Marketing strategies such as prominent positioning, attractive presentation and price promotions can all help make healthy choices more visible and appealing to customers [Image: Outback Stores]
In Aboriginal and Torres Strait Islander remote communities, the community store plays an important role in supporting community health and wellbeing. Nutrition professionals often work with remote food retailers to create healthier food environments for the communities they service; however, many have limited retail-specific training, and can feel they need better access to tools and evidence to facilitate this.

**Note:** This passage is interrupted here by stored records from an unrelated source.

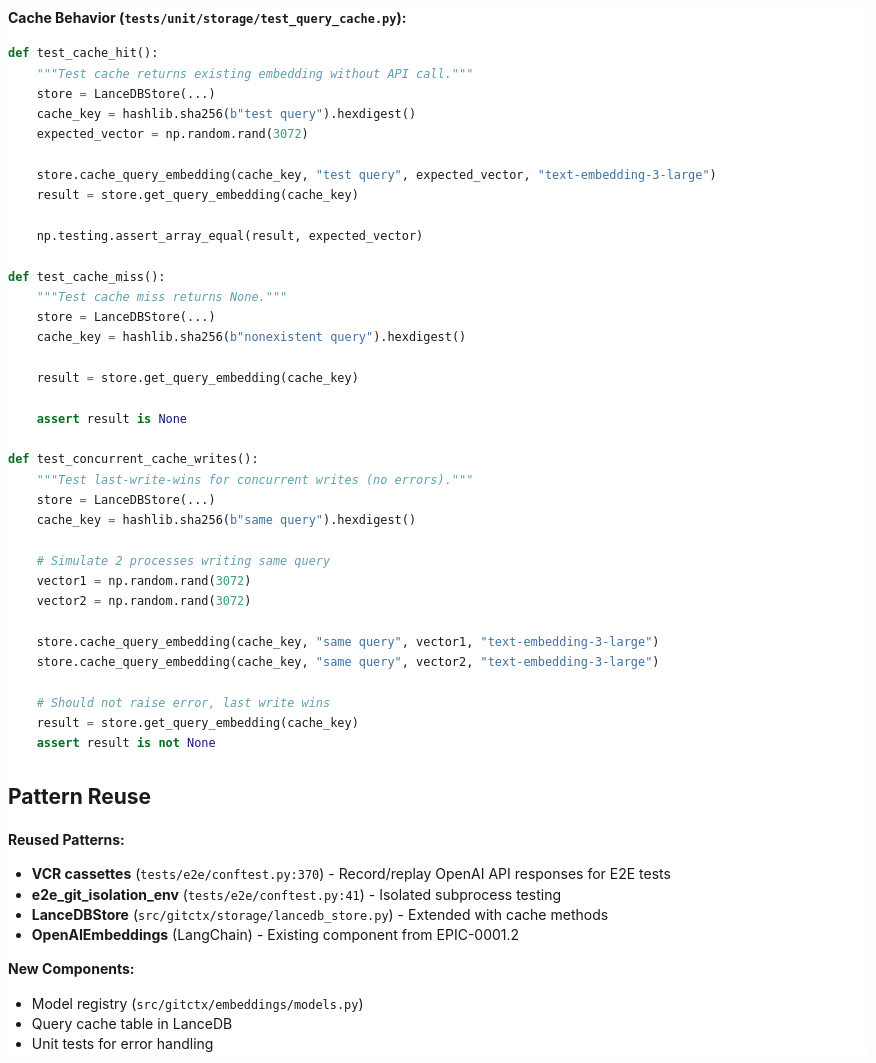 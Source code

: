 **Cache Behavior (`tests/unit/storage/test_query_cache.py`):**

```python
def test_cache_hit():
    """Test cache returns existing embedding without API call."""
    store = LanceDBStore(...)
    cache_key = hashlib.sha256(b"test query").hexdigest()
    expected_vector = np.random.rand(3072)

    store.cache_query_embedding(cache_key, "test query", expected_vector, "text-embedding-3-large")
    result = store.get_query_embedding(cache_key)

    np.testing.assert_array_equal(result, expected_vector)

def test_cache_miss():
    """Test cache miss returns None."""
    store = LanceDBStore(...)
    cache_key = hashlib.sha256(b"nonexistent query").hexdigest()

    result = store.get_query_embedding(cache_key)

    assert result is None

def test_concurrent_cache_writes():
    """Test last-write-wins for concurrent writes (no errors)."""
    store = LanceDBStore(...)
    cache_key = hashlib.sha256(b"same query").hexdigest()

    # Simulate 2 processes writing same query
    vector1 = np.random.rand(3072)
    vector2 = np.random.rand(3072)

    store.cache_query_embedding(cache_key, "same query", vector1, "text-embedding-3-large")
    store.cache_query_embedding(cache_key, "same query", vector2, "text-embedding-3-large")

    # Should not raise error, last write wins
    result = store.get_query_embedding(cache_key)
    assert result is not None
```

## Pattern Reuse

**Reused Patterns:**
- **VCR cassettes** (`tests/e2e/conftest.py:370`) - Record/replay OpenAI API responses for E2E tests
- **e2e_git_isolation_env** (`tests/e2e/conftest.py:41`) - Isolated subprocess testing
- **LanceDBStore** (`src/gitctx/storage/lancedb_store.py`) - Extended with cache methods
- **OpenAIEmbeddings** (LangChain) - Existing component from EPIC-0001.2

**New Components:**
- Model registry (`src/gitctx/embeddings/models.py`)
- Query cache table in LanceDB
- Unit tests for error handling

To address this need, a team of nutrition professionals working in remote Central Australia and remote store management group, Outback Stores, collaborated with our team at Monash University to scale up use of the Store Scout App as part of their usual service delivery. We aimed to see if it could add value to the usual work of nutrition professionals and remote food retailers to improve the healthiness of their stores.
So, what is the Store Scout App? Store Scout was designed and validated to rapidly assess the healthiness of store practice. It looks at how the ‘4Ps of marketing’ – product availability, placement, price and promotion – are used instore to not only promote healthy food and drinks, but also reduce visibility of unhealthy food and drinks.
The app guides the user through questions about the 4Ps across seven food categories and, on completion, generates a practice score out of 100 for the store overall and each food category. It provides real-time feedback to retailers with suggestions on how to improve the healthiness of their store practice, with the ultimate aim of supporting customers to shift their purchasing toward more healthy products.
Sixteen stores across 12 remote communities participated in the project, demonstrating that many remote retailers are engaged in the dialogue about health in their communities and want to know what more they can do to improve.
Nutrition professionals found the app was a valuable tool to facilitate effective collaboration with remote retailers in their practice. Instant access to results allowed them to give immediate feedback on store performance and provide evidence-based suggestions that could improve the store’s healthiness: ‘It's really building those relationships, showing them that you are there and have actionable plans to put in place in the store … it is good to have steps that we're actually going to take now to start moving forward.’
Through a co-design process, remote retailers and nutrition professionals selected actions to implement instore that were feasible and aligned with healthy food retail best practice. Actions implemented in participating stores included placing healthy products more prominently, promoting healthy products through signage and displays and reducing shelf space for unhealthy products. After four months, positive changes were seen in average Store Scout practice scores, both overall and for each food category.
The potential for the app to support monitoring and continuous quality improvement processes at scale in remote stores over time was noted. From a stores group perspective, Anna Murison, Nutrition Manager at Outback Stores, says: ‘The Store Scout App could be utilised to assist excellent store nutrition policy execution. The co-design approach enabled recommendations to be balanced between financial viability and cultural suitability for the community whilst ensuring best practice for nutrition.’
Use of the Store Scout App in usual remote nutrition practice can help increase engagement with food retailers and support implementation of best practice in remote community stores. Healthier remote store environments, in turn, have potential to influence dietary intakes and enhance the health and wellbeing of Aboriginal and Torres Strait Islander peoples living in remote communities.
This project has built continuing partnerships in a program of research dedicated to addressing food inequities experienced by Aboriginal and Torres Strait Islander peoples in remote Australia. It is led by Associate Professor Julie Brimblecombe and the team at Monash University, including the Benchmarking for Healthy Stores project.